Has the bullpen been overworked? Ned Yost has typically been pretty good about not overworking relievers, but this year the Royals are tied with the Indians in leading the league in relief appearances on zero days rest. In fact, no pitcher in baseball has pitched on zero days rest more than Peter Moylan, who has done it 20 times. in fairness, Moylan is a "rubber-armed" sidearmer who relies more on movement and deception than velocity, so if anyone could handle such a workload, it would seem to be him.
Are the starters not pulling their fair share? American League starting pitchers are averaging 5.58 innings-per-start this year. Royals pitchers have been right around that mark, save for a dip in May.
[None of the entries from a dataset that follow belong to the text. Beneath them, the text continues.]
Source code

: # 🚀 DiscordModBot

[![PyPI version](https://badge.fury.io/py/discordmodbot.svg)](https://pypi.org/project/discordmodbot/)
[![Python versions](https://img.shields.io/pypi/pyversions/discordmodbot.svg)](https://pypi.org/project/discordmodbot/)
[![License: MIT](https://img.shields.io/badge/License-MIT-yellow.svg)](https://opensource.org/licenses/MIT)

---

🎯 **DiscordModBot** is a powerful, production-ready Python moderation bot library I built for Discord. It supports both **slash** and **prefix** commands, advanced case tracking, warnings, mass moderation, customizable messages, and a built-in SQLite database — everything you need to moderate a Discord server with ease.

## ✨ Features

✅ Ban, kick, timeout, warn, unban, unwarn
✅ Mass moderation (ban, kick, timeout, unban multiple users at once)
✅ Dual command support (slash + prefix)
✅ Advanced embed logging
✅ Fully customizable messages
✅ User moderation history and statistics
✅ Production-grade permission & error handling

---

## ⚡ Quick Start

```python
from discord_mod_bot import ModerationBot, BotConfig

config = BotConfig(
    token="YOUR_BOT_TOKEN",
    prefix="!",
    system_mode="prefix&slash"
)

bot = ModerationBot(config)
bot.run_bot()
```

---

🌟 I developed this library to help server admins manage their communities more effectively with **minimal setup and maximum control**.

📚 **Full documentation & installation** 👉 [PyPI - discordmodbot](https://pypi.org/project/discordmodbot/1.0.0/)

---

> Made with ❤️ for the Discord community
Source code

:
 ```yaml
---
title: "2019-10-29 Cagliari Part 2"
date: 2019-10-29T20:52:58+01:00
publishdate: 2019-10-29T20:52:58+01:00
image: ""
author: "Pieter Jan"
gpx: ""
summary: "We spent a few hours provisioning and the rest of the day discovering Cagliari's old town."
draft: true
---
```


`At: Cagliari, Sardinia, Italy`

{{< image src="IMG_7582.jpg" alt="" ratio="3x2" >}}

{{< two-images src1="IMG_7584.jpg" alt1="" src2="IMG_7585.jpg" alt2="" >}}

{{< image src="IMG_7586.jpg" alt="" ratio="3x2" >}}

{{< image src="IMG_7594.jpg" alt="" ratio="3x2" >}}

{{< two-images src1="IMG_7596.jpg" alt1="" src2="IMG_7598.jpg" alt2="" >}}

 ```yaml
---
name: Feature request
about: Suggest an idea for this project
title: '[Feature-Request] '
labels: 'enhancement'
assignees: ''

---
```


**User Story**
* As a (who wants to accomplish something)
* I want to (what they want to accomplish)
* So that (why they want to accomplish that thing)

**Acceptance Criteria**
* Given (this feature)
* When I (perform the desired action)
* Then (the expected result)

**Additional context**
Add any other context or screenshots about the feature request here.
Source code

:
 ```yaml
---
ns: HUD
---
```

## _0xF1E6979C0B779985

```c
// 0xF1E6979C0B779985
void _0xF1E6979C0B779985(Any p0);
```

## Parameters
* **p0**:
Royals relievers overall have worked 403 innings, tied for sixth in the American League.
The most likely reason for the August troubles is that reliever performance is volatile, particularly when you don't have a dominating trio like H-D-H. Indeed, even former H-D-H ringleader Greg Holland has suffered in August, blowing two saves with the Rockies last week while giving up six runs in those outings. The Royals thought they could mitigate some of that volatility by adding depth from the Padres. But Brandon Maurer and Ryan Buchter have both struggled mightily since moving to the American League.
The Royals are far from the only post-season hopefuls to have reliever issues. The Twins, Rangers, and Blue Jays have all had dreadful bullpens all year, and even the high-flying Astros have a bullpen ERA worse than the Royals. But the Royals don't have the kind of margin for error that the Astros do, and they will need a bullpen on its game to succeed. Hopefully the Royals relievers can work out their issues soon, because it appears the team's fortunes depend on it.